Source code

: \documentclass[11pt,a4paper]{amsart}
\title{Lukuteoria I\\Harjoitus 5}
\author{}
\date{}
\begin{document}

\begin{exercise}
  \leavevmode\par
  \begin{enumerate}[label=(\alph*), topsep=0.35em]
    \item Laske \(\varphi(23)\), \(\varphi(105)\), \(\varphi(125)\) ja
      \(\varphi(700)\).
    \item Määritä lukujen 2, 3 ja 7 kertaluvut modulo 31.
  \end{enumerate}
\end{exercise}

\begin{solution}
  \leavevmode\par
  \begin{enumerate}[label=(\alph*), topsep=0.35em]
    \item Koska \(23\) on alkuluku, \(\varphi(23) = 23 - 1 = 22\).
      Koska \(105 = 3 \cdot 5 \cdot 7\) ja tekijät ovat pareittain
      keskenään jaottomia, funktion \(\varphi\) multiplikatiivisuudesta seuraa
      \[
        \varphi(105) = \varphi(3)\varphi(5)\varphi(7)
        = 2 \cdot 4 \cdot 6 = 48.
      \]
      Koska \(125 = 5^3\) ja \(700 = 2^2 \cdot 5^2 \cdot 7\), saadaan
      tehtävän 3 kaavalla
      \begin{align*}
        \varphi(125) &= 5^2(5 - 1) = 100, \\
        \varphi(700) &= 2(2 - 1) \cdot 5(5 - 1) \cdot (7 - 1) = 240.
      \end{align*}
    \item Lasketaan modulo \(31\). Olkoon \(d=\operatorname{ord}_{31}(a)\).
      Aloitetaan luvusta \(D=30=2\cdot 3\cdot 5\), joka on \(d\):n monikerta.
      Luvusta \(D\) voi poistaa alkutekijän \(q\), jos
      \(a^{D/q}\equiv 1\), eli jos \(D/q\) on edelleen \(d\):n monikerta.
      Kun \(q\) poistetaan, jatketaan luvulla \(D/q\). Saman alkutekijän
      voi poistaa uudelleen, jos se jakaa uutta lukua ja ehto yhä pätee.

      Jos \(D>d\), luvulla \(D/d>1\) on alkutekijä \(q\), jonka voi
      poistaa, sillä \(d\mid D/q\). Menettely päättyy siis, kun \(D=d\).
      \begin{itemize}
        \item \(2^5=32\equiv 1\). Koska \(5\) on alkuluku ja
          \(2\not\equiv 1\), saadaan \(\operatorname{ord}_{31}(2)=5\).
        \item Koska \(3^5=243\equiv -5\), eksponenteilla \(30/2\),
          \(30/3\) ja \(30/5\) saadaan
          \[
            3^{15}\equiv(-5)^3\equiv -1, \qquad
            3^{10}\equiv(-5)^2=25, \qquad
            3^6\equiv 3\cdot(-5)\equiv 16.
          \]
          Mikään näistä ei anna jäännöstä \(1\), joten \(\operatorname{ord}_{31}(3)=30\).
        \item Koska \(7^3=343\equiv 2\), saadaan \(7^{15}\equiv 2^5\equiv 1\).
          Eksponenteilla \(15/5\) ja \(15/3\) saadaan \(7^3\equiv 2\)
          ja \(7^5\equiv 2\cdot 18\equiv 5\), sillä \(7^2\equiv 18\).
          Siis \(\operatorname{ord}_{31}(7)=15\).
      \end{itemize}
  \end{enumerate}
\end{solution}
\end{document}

☆ ☆ ☆ ☆ ☆

▸ **DESCRIPTION OF THE TASK**: Would you print all of the material above exactly as written?

▸ **RESPONSE FOR THIS EXERCISE**:
Source code

: \documentclass[11pt,a4paper]{amsart}
\title{Lukuteoria I\\Harjoitus 5}
\author{}
\date{}
\begin{document}

\begin{exercise}
  \leavevmode\par
  \begin{enumerate}[label=(\alph*), topsep=0.35em]
    \item Laske \(\varphi(23)\), \(\varphi(105)\), \(\varphi(125)\) ja
      \(\varphi(700)\).
    \item Määritä lukujen 2, 3 ja 7 kertaluvut modulo 31.
  \end{enumerate}
\end{exercise}

\begin{solution}
  \leavevmode\par
  \begin{enumerate}[label=(\alph*), topsep=0.35em]
    \item Koska \(23\) on alkuluku, \(\varphi(23) = 23 - 1 = 22\).
      Koska \(105 = 3 \cdot 5 \cdot 7\) ja tekijät ovat pareittain
      keskenään jaottomia, funktion \(\varphi\) multiplikatiivisuudesta seuraa
      \[
        \varphi(105) = \varphi(3)\varphi(5)\varphi(7)
        = 2 \cdot 4 \cdot 6 = 48.
      \]
      Koska \(125 = 5^3\) ja \(700 = 2^2 \cdot 5^2 \cdot 7\), saadaan
      tehtävän 3 kaavalla
      \begin{align*}
        \varphi(125) &= 5^2(5 - 1) = 100, \\
        \varphi(700) &= 2(2 - 1) \cdot 5(5 - 1) \cdot (7 - 1) = 240.
      \end{align*}
    \item Lasketaan modulo \(31\). Olkoon \(d=\operatorname{ord}_{31}(a)\).
      Aloitetaan luvusta \(D=30=2\cdot 3\cdot 5\), joka on \(d\):n monikerta.
      Luvusta \(D\) voi poistaa alkutekijän \(q\), jos
      \(a^{D/q}\equiv 1\), eli jos \(D/q\) on edelleen \(d\):n monikerta.
      Kun \(q\) poistetaan, jatketaan luvulla \(D/q\). Saman alkutekijän
      voi poistaa uudelleen, jos se jakaa uutta lukua ja ehto yhä pätee.

      Jos \(D>d\), luvulla \(D/d>1\) on alkutekijä \(q\), jonka voi
      poistaa, sillä \(d\mid D/q\). Menettely päättyy siis, kun \(D=d\).
      \begin{itemize}
        \item \(2^5=32\equiv 1\). Koska \(5\) on alkuluku ja
          \(2\not\equiv 1\), saadaan \(\operatorname{ord}_{31}(2)=5\).
        \item Koska \(3^5=243\equiv -5\), eksponenteilla \(30/2\),
          \(30/3\) ja \(30/5\) saadaan
          \[
            3^{15}\equiv(-5)^3\equiv -1, \qquad
            3^{10}\equiv(-5)^2=25, \qquad
            3^6\equiv 3\cdot(-5)\equiv 16.
          \]
          Mikään näistä ei anna jäännöstä \(1\), joten \(\operatorname{ord}_{31}(3)=30\).
        \item Koska \(7^3=343\equiv 2\), saadaan \(7^{15}\equiv 2^5\equiv 1\).
          Eksponenteilla \(15/5\) ja \(15/3\) saadaan \(7^3\equiv 2\)
          ja \(7^5\equiv 2\cdot 18\equiv 5\), sillä \(7^2\equiv 18\).
          Siis \(\operatorname{ord}_{31}(7)=15\).
      \end{itemize}
  \end{enumerate}
\end{solution}
\end{document}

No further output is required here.